The task calls for every entry to be printed word for word, without the images.

*** RECORDS SUPPLIED Section Begins ***

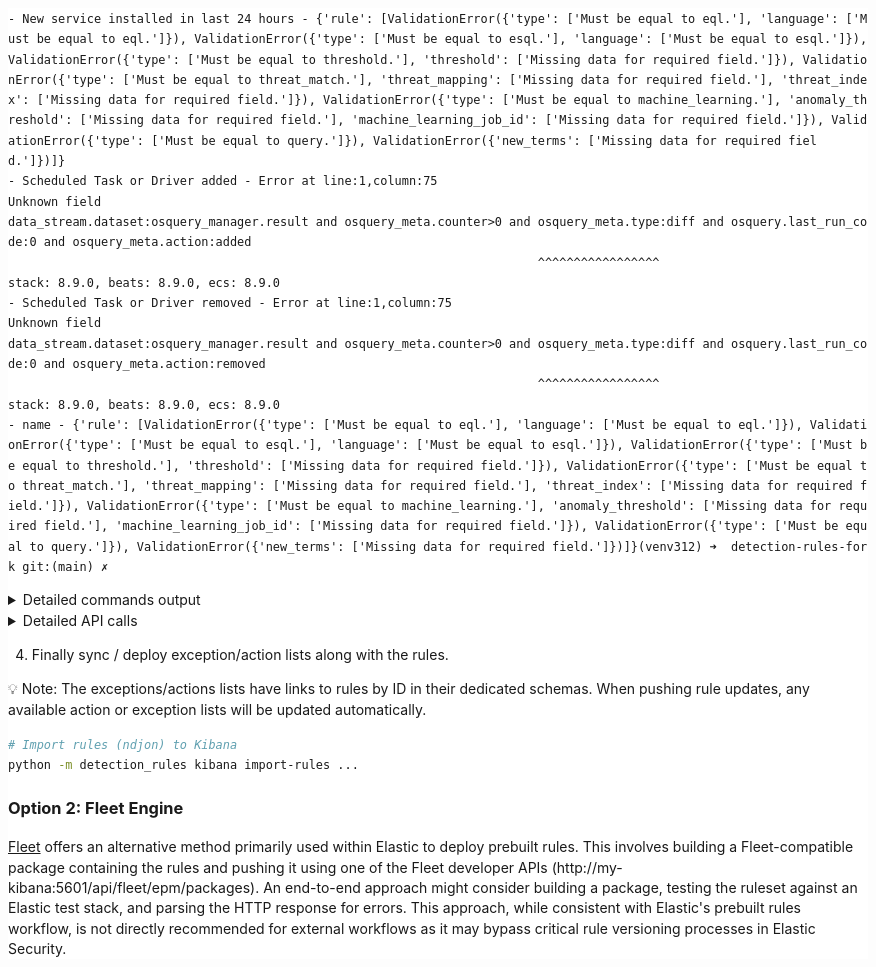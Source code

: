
 ```
- New service installed in last 24 hours - {'rule': [ValidationError({'type': ['Must be equal to eql.'], 'language': ['Must be equal to eql.']}), ValidationError({'type': ['Must be equal to esql.'], 'language': ['Must be equal to esql.']}), ValidationError({'type': ['Must be equal to threshold.'], 'threshold': ['Missing data for required field.']}), ValidationError({'type': ['Must be equal to threat_match.'], 'threat_mapping': ['Missing data for required field.'], 'threat_index': ['Missing data for required field.']}), ValidationError({'type': ['Must be equal to machine_learning.'], 'anomaly_threshold': ['Missing data for required field.'], 'machine_learning_job_id': ['Missing data for required field.']}), ValidationError({'type': ['Must be equal to query.']}), ValidationError({'new_terms': ['Missing data for required field.']})]}
- Scheduled Task or Driver added - Error at line:1,column:75
Unknown field
data_stream.dataset:osquery_manager.result and osquery_meta.counter>0 and osquery_meta.type:diff and osquery.last_run_code:0 and osquery_meta.action:added
                                                                          ^^^^^^^^^^^^^^^^^
stack: 8.9.0, beats: 8.9.0, ecs: 8.9.0
- Scheduled Task or Driver removed - Error at line:1,column:75
Unknown field
data_stream.dataset:osquery_manager.result and osquery_meta.counter>0 and osquery_meta.type:diff and osquery.last_run_code:0 and osquery_meta.action:removed
                                                                          ^^^^^^^^^^^^^^^^^
stack: 8.9.0, beats: 8.9.0, ecs: 8.9.0
- name - {'rule': [ValidationError({'type': ['Must be equal to eql.'], 'language': ['Must be equal to eql.']}), ValidationError({'type': ['Must be equal to esql.'], 'language': ['Must be equal to esql.']}), ValidationError({'type': ['Must be equal to threshold.'], 'threshold': ['Missing data for required field.']}), ValidationError({'type': ['Must be equal to threat_match.'], 'threat_mapping': ['Missing data for required field.'], 'threat_index': ['Missing data for required field.']}), ValidationError({'type': ['Must be equal to machine_learning.'], 'anomaly_threshold': ['Missing data for required field.'], 'machine_learning_job_id': ['Missing data for required field.']}), ValidationError({'type': ['Must be equal to query.']}), ValidationError({'new_terms': ['Missing data for required field.']})]}(venv312) ➜  detection-rules-fork git:(main) ✗
```

<details><summary>Detailed commands output</summary></details>


<details><summary>Detailed API calls</summary></details>

4. Finally sync / deploy exception/action lists along with the rules.

💡 Note: The exceptions/actions lists have links to rules by ID in their dedicated schemas. When pushing rule updates, any available action or exception lists will be updated automatically.

```bash
# Import rules (ndjon) to Kibana
python -m detection_rules kibana import-rules ...
```

### Option 2:  Fleet Engine

[Fleet](https://www.elastic.co/guide/en/fleet/current/fleet-overview.html) offers an alternative method primarily used within Elastic to deploy prebuilt rules. This involves building a Fleet-compatible package containing the rules and pushing it using one of the Fleet developer APIs (http://my-kibana:5601/api/fleet/epm/packages). An end-to-end approach might consider building a package, testing the ruleset against an Elastic test stack, and parsing the HTTP response for errors. This approach, while consistent with Elastic's prebuilt rules workflow, is not directly recommended for external workflows as it may bypass critical rule versioning processes in Elastic Security.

*** RECORDS SUPPLIED Section Ends ***

_FINISHED EXERCISE:_
Source code

:
 ```
- New service installed in last 24 hours - {'rule': [ValidationError({'type': ['Must be equal to eql.'], 'language': ['Must be equal to eql.']}), ValidationError({'type': ['Must be equal to esql.'], 'language': ['Must be equal to esql.']}), ValidationError({'type': ['Must be equal to threshold.'], 'threshold': ['Missing data for required field.']}), ValidationError({'type': ['Must be equal to threat_match.'], 'threat_mapping': ['Missing data for required field.'], 'threat_index': ['Missing data for required field.']}), ValidationError({'type': ['Must be equal to machine_learning.'], 'anomaly_threshold': ['Missing data for required field.'], 'machine_learning_job_id': ['Missing data for required field.']}), ValidationError({'type': ['Must be equal to query.']}), ValidationError({'new_terms': ['Missing data for required field.']})]}
- Scheduled Task or Driver added - Error at line:1,column:75
Unknown field
data_stream.dataset:osquery_manager.result and osquery_meta.counter>0 and osquery_meta.type:diff and osquery.last_run_code:0 and osquery_meta.action:added
                                                                          ^^^^^^^^^^^^^^^^^
stack: 8.9.0, beats: 8.9.0, ecs: 8.9.0
- Scheduled Task or Driver removed - Error at line:1,column:75
Unknown field
data_stream.dataset:osquery_manager.result and osquery_meta.counter>0 and osquery_meta.type:diff and osquery.last_run_code:0 and osquery_meta.action:removed
                                                                          ^^^^^^^^^^^^^^^^^
stack: 8.9.0, beats: 8.9.0, ecs: 8.9.0
- name - {'rule': [ValidationError({'type': ['Must be equal to eql.'], 'language': ['Must be equal to eql.']}), ValidationError({'type': ['Must be equal to esql.'], 'language': ['Must be equal to esql.']}), ValidationError({'type': ['Must be equal to threshold.'], 'threshold': ['Missing data for required field.']}), ValidationError({'type': ['Must be equal to threat_match.'], 'threat_mapping': ['Missing data for required field.'], 'threat_index': ['Missing data for required field.']}), ValidationError({'type': ['Must be equal to machine_learning.'], 'anomaly_threshold': ['Missing data for required field.'], 'machine_learning_job_id': ['Missing data for required field.']}), ValidationError({'type': ['Must be equal to query.']}), ValidationError({'new_terms': ['Missing data for required field.']})]}(venv312) ➜  detection-rules-fork git:(main) ✗
```

<details><summary>Detailed commands output</summary></details>


<details><summary>Detailed API calls</summary></details>

4. Finally sync / deploy exception/action lists along with the rules.

💡 Note: The exceptions/actions lists have links to rules by ID in their dedicated schemas. When pushing rule updates, any available action or exception lists will be updated automatically.

```bash
# Import rules (ndjon) to Kibana
python -m detection_rules kibana import-rules ...
```

### Option 2:  Fleet Engine

[Fleet](https://www.elastic.co/guide/en/fleet/current/fleet-overview.html) offers an alternative method primarily used within Elastic to deploy prebuilt rules. This involves building a Fleet-compatible package containing the rules and pushing it using one of the Fleet developer APIs (http://my-kibana:5601/api/fleet/epm/packages). An end-to-end approach might consider building a package, testing the ruleset against an Elastic test stack, and parsing the HTTP response for errors. This approach, while consistent with Elastic's prebuilt rules workflow, is not directly recommended for external workflows as it may bypass critical rule versioning processes in Elastic Security.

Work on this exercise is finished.